The delivery company DPD came out of the gates a little enthusiastically this year, having decided to bedeck their app with rainbows. Given the economic climate, this could be stunningly brave, but I wouldn’t have noticed it were it not for the fact that Quentin and Boudica’s parcel was two hours late. (Those are our obligatory journalistic pets, who – being respectable obligate carnivores – don’t eat supermarket catfood when they’re not committing ecocide in the garden.)
Anyway, I opened up the app to see where the delivery driver had got to, using their handy GPS map gizmo. The reason for the late arrival of our driver, Peter, became immediately apparent. Rather than the usual van icon, the app was showing that – during this month of celebration – he now bestrode a rainbow unicorn. Daintily, I suppose. And while I was glad to have that information, which additionally allowed me to infer that (in order to have tamed this mythological creature) he must in fact be a trans-male or at least a non-binary asexual whose preferred pronouns I could therefore narrow down a little, nevertheless it was slightly unsettling that my house – which is normally indicated quite conventionally – was now covered by a gigantic pride flag, replete with BLM colours.

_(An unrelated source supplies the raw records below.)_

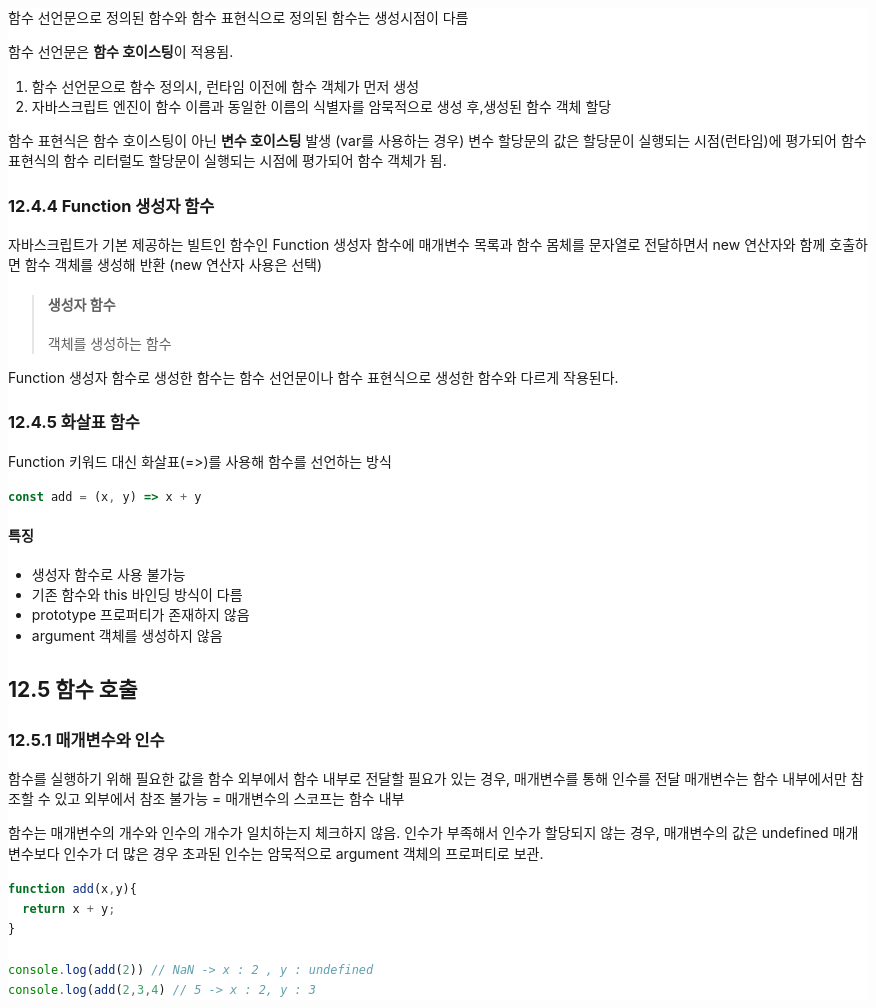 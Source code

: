 함수 선언문으로 정의된 함수와 함수 표현식으로 정의된 함수는 생성시점이 다름

함수 선언문은 **함수 호이스팅**이 적용됨.

1. 함수 선언문으로 함수 정의시, 런타임 이전에 함수 객체가 먼저 생성
2. 자바스크립트 엔진이 함수 이름과 동일한 이름의 식별자를 암묵적으로 생성 후,생성된 함수 객체 할당

함수 표현식은 함수 호이스팅이 아닌 **변수 호이스팅** 발생 (var를 사용하는 경우)
변수 할당문의 값은 할당문이 실행되는 시점(런타임)에 평가되어 함수 표현식의 함수 리터럴도 할당문이 실행되는 시점에 평가되어 함수 객체가 됨.

### 12.4.4 Function 생성자 함수

자바스크립트가 기본 제공하는 빌트인 함수인 Function 생성자 함수에 매개변수 목록과 함수 몸체를 문자열로 전달하면서 new 연산자와 함께 호출하면 함수 객체를 생성해 반환 (new 연산자 사용은 선택)

> #### 생성자 함수
>
> 객체를 생성하는 함수

Function 생성자 함수로 생성한 함수는 함수 선언문이나 함수 표현식으로 생성한 함수와 다르게 작용된다.

### 12.4.5 화살표 함수

Function 키워드 대신 화살표(=>)를 사용해 함수를 선언하는 방식

```js
const add = (x, y) => x + y
```

#### 특징

- 생성자 함수로 사용 불가능
- 기존 함수와 this 바인딩 방식이 다름
- prototype 프로퍼티가 존재하지 않음
- argument 객체를 생성하지 않음

## 12.5 함수 호출

### 12.5.1 매개변수와 인수

함수를 실행하기 위해 필요한 값을 함수 외부에서 함수 내부로 전달할 필요가 있는 경우, 매개변수를 통해 인수를 전달
매개변수는 함수 내부에서만 참조할 수 있고 외부에서 참조 불가능 = 매개변수의 스코프는 함수 내부

함수는 매개변수의 개수와 인수의 개수가 일치하는지 체크하지 않음.
인수가 부족해서 인수가 할당되지 않는 경우, 매개변수의 값은 undefined
매개변수보다 인수가 더 많은 경우 초과된 인수는 암묵적으로 argument 객체의 프로퍼티로 보관.

```js
function add(x,y){
  return x + y;
}

console.log(add(2)) // NaN -> x : 2 , y : undefined
console.log(add(2,3,4) // 5 -> x : 2, y : 3
```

Waves of guilt ought to have immediately washed over me. You see, if there were any social justice in the world, I would be triggered by the Pride flag, being heterosexual, white, middle-class (look at the names of our kittens), able-bodied (before around 8pm) and also living in the Lake District – an area notorious for these horrendous traits and therefore indicative of bad character, according to the national park’s chief executive. But instead of writing a cheque to help cover some of the reparations for Peter Rabbit, or repenting that we’ve been misgendering Quentin for months (ever since the vet told us he is, in fact, female), I got in touch with DPD’s customer services and had a polite moan at someone called Prakash, in probably the worst colonialist tradition.

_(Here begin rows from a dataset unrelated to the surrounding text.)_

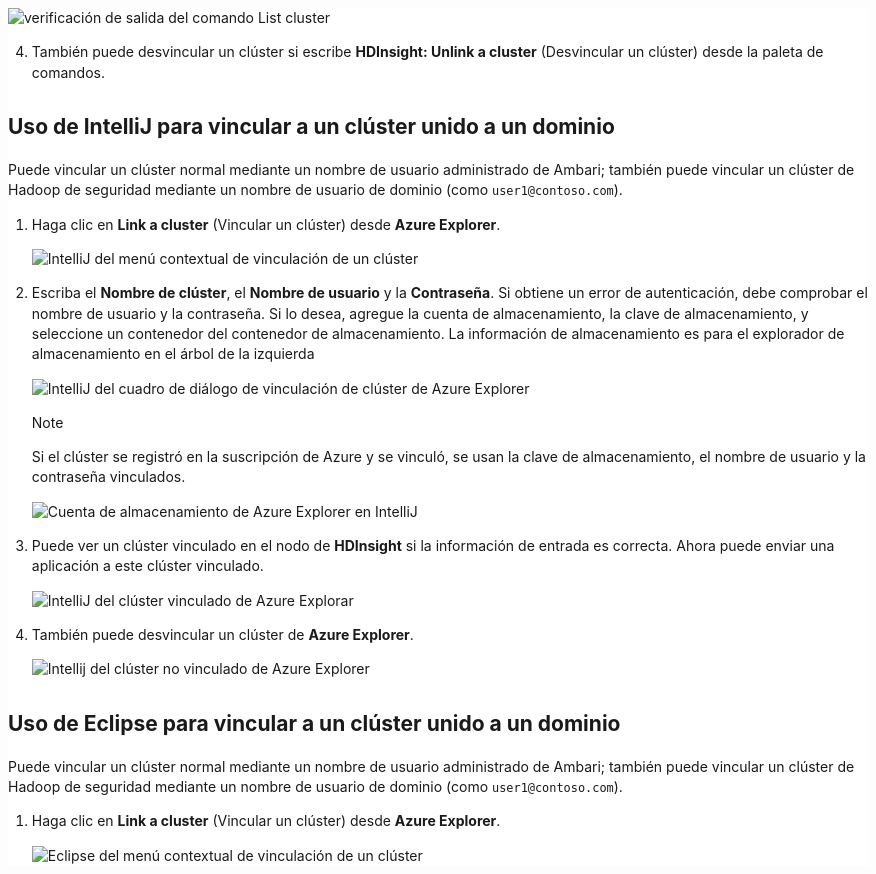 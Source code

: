    ![verificación de salida del comando List cluster](./media/apache-domain-joined-manage/hdinsight-linked-cluster.png "clúster vinculado")

4. También puede desvincular un clúster si escribe **HDInsight: Unlink a cluster** (Desvincular un clúster) desde la paleta de comandos.

## <a name="use-intellij-to-link-to-domain-joined-cluster"></a>Uso de IntelliJ para vincular a un clúster unido a un dominio

Puede vincular un clúster normal mediante un nombre de usuario administrado de Ambari; también puede vincular un clúster de Hadoop de seguridad mediante un nombre de usuario de dominio (como `user1@contoso.com`).

1. Haga clic en **Link a cluster** (Vincular un clúster) desde **Azure Explorer**.

   ![IntelliJ del menú contextual de vinculación de un clúster](./media/apache-domain-joined-manage/link-a-cluster-context-menu.png)

2. Escriba el **Nombre de clúster**, el **Nombre de usuario** y la **Contraseña**. Si obtiene un error de autenticación, debe comprobar el nombre de usuario y la contraseña. Si lo desea, agregue la cuenta de almacenamiento, la clave de almacenamiento, y seleccione un contenedor del contenedor de almacenamiento. La información de almacenamiento es para el explorador de almacenamiento en el árbol de la izquierda

   ![IntelliJ del cuadro de diálogo de vinculación de clúster de Azure Explorer](./media/apache-domain-joined-manage/link-a-cluster-dialog.png)

   > [!NOTE]  
   > Si el clúster se registró en la suscripción de Azure y se vinculó, se usan la clave de almacenamiento, el nombre de usuario y la contraseña vinculados.
   > 
   > ![Cuenta de almacenamiento de Azure Explorer en IntelliJ](./media/apache-domain-joined-manage/storage-explorer-in-IntelliJ.png)

3. Puede ver un clúster vinculado en el nodo de **HDInsight** si la información de entrada es correcta. Ahora puede enviar una aplicación a este clúster vinculado.

   ![IntelliJ del clúster vinculado de Azure Explorar](./media/apache-domain-joined-manage/linked-cluster-intellij.png "IntelliJ del clúster vinculado]")

4. También puede desvincular un clúster de **Azure Explorer**.

   ![Intellij del clúster no vinculado de Azure Explorer](./media/apache-domain-joined-manage/hdinsight-unlink-cluster.png)

## <a name="use-eclipse-to-link-to-domain-joined-cluster"></a>Uso de Eclipse para vincular a un clúster unido a un dominio

Puede vincular un clúster normal mediante un nombre de usuario administrado de Ambari; también puede vincular un clúster de Hadoop de seguridad mediante un nombre de usuario de dominio (como `user1@contoso.com`).

1. Haga clic en **Link a cluster** (Vincular un clúster) desde **Azure Explorer**.

   ![Eclipse del menú contextual de vinculación de un clúster](./media/apache-domain-joined-manage/link-a-cluster-context-menu.png)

After a tense few moments during which he contacted his supervisor and we wondered if we were going to be blacklisted – sorry, cancelled – Prakash returned with words to the effect of: “No, there is no setting in the app to enable you to turn off the cryptozoological icons and the gay flag.” Of course, being a cryptozoological Anglo-Saxon myself, I had to repress my disappointment that he didn’t automatically address me as sahib, and wept for Empire. But a couple of days later, when I finally came around and started writing this article, I discovered there is now such a setting. They call it “switch to default theme” – but they should really call it “bigotry mode”, because that’s what we are, aren’t we? At least, that’s what Fraser Longden, the COO of Wickes, has said.

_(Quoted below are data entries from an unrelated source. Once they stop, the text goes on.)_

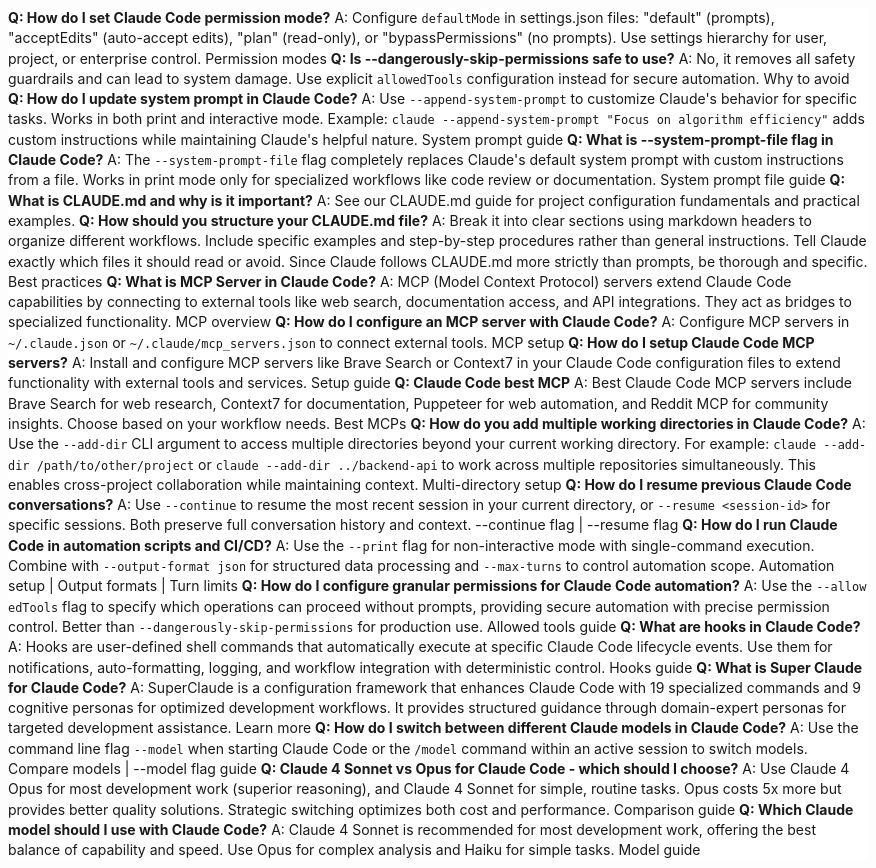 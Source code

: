 **Q: How do I set Claude Code permission mode?** A: Configure `defaultMode` in settings.json files: "default" (prompts), "acceptEdits" (auto-accept edits), "plan" (read-only), or "bypassPermissions" (no prompts). Use settings hierarchy for user, project, or enterprise control. Permission modes
**Q: Is --dangerously-skip-permissions safe to use?** A: No, it removes all safety guardrails and can lead to system damage. Use explicit `allowedTools` configuration instead for secure automation. Why to avoid
**Q: How do I update system prompt in Claude Code?** A: Use `--append-system-prompt` to customize Claude's behavior for specific tasks. Works in both print and interactive mode. Example: `claude --append-system-prompt "Focus on algorithm efficiency"` adds custom instructions while maintaining Claude's helpful nature. System prompt guide
**Q: What is --system-prompt-file flag in Claude Code?** A: The `--system-prompt-file` flag completely replaces Claude's default system prompt with custom instructions from a file. Works in print mode only for specialized workflows like code review or documentation. System prompt file guide
**Q: What is CLAUDE.md and why is it important?** A: See our CLAUDE.md guide for project configuration fundamentals and practical examples.
**Q: How should you structure your CLAUDE.md file?** A: Break it into clear sections using markdown headers to organize different workflows. Include specific examples and step-by-step procedures rather than general instructions. Tell Claude exactly which files it should read or avoid. Since Claude follows CLAUDE.md more strictly than prompts, be thorough and specific. Best practices
**Q: What is MCP Server in Claude Code?** A: MCP (Model Context Protocol) servers extend Claude Code capabilities by connecting to external tools like web search, documentation access, and API integrations. They act as bridges to specialized functionality. MCP overview
**Q: How do I configure an MCP server with Claude Code?** A: Configure MCP servers in `~/.claude.json` or `~/.claude/mcp_servers.json` to connect external tools. MCP setup
**Q: How do I setup Claude Code MCP servers?** A: Install and configure MCP servers like Brave Search or Context7 in your Claude Code configuration files to extend functionality with external tools and services. Setup guide
**Q: Claude Code best MCP** A: Best Claude Code MCP servers include Brave Search for web research, Context7 for documentation, Puppeteer for web automation, and Reddit MCP for community insights. Choose based on your workflow needs. Best MCPs
**Q: How do you add multiple working directories in Claude Code?** A: Use the `--add-dir` CLI argument to access multiple directories beyond your current working directory. For example: `claude --add-dir /path/to/other/project` or `claude --add-dir ../backend-api` to work across multiple repositories simultaneously. This enables cross-project collaboration while maintaining context. Multi-directory setup
**Q: How do I resume previous Claude Code conversations?** A: Use `--continue` to resume the most recent session in your current directory, or `--resume <session-id>` for specific sessions. Both preserve full conversation history and context. --continue flag | --resume flag
**Q: How do I run Claude Code in automation scripts and CI/CD?** A: Use the `--print` flag for non-interactive mode with single-command execution. Combine with `--output-format json` for structured data processing and `--max-turns` to control automation scope. Automation setup | Output formats | Turn limits
**Q: How do I configure granular permissions for Claude Code automation?** A: Use the `--allowedTools` flag to specify which operations can proceed without prompts, providing secure automation with precise permission control. Better than `--dangerously-skip-permissions` for production use. Allowed tools guide
**Q: What are hooks in Claude Code?** A: Hooks are user-defined shell commands that automatically execute at specific Claude Code lifecycle events. Use them for notifications, auto-formatting, logging, and workflow integration with deterministic control. Hooks guide
**Q: What is Super Claude for Claude Code?** A: SuperClaude is a configuration framework that enhances Claude Code with 19 specialized commands and 9 cognitive personas for optimized development workflows. It provides structured guidance through domain-expert personas for targeted development assistance. Learn more
**Q: How do I switch between different Claude models in Claude Code?** A: Use the command line flag `--model` when starting Claude Code or the `/model` command within an active session to switch models. Compare models | --model flag guide
**Q: Claude 4 Sonnet vs Opus for Claude Code - which should I choose?** A: Use Claude 4 Opus for most development work (superior reasoning), and Claude 4 Sonnet for simple, routine tasks. Opus costs 5x more but provides better quality solutions. Strategic switching optimizes both cost and performance. Comparison guide
**Q: Which Claude model should I use with Claude Code?** A: Claude 4 Sonnet is recommended for most development work, offering the best balance of capability and speed. Use Opus for complex analysis and Haiku for simple tasks. Model guide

Of course, given the backlash, the directors of Wickes can’t have done a proper Pride Month risk assessment before allowing their COO to make that statement; but despite this lapse, Longden may be right to say that people like us shouldn’t be welcome in Wickes’ stores – after all, their ESG rating is languishing at a mere 99.8%. To get that coveted extra 0.2%, they probably need to extend the full diversity, inclusion and equity programme to include the customers, too. Perhaps some kind of social credit system, or at least snobbish staff, would help to ensure their customers don’t undermine the real goal of the company in advancing societal change. Why, for instance, is it still easier for a gender-critical person to get into Wickes than to get a reservation at Dorsia?
Of course, a big problem facing Wickes is that excluding gender-critical customers from their stores (as the COO seems to suggest they would) is illegal – just as excluding black people or Hindus would be. I therefore propose – in addition to boycotting their products – that next weekend, we go to our own local Wickes store, and in a polite and completely non-violent and lawful way express the view that a man can’t be a woman to a member of staff, and ask if they’re going to throw us out of the store because of that. Record everything on camera, of course, and let’s see how that turns out.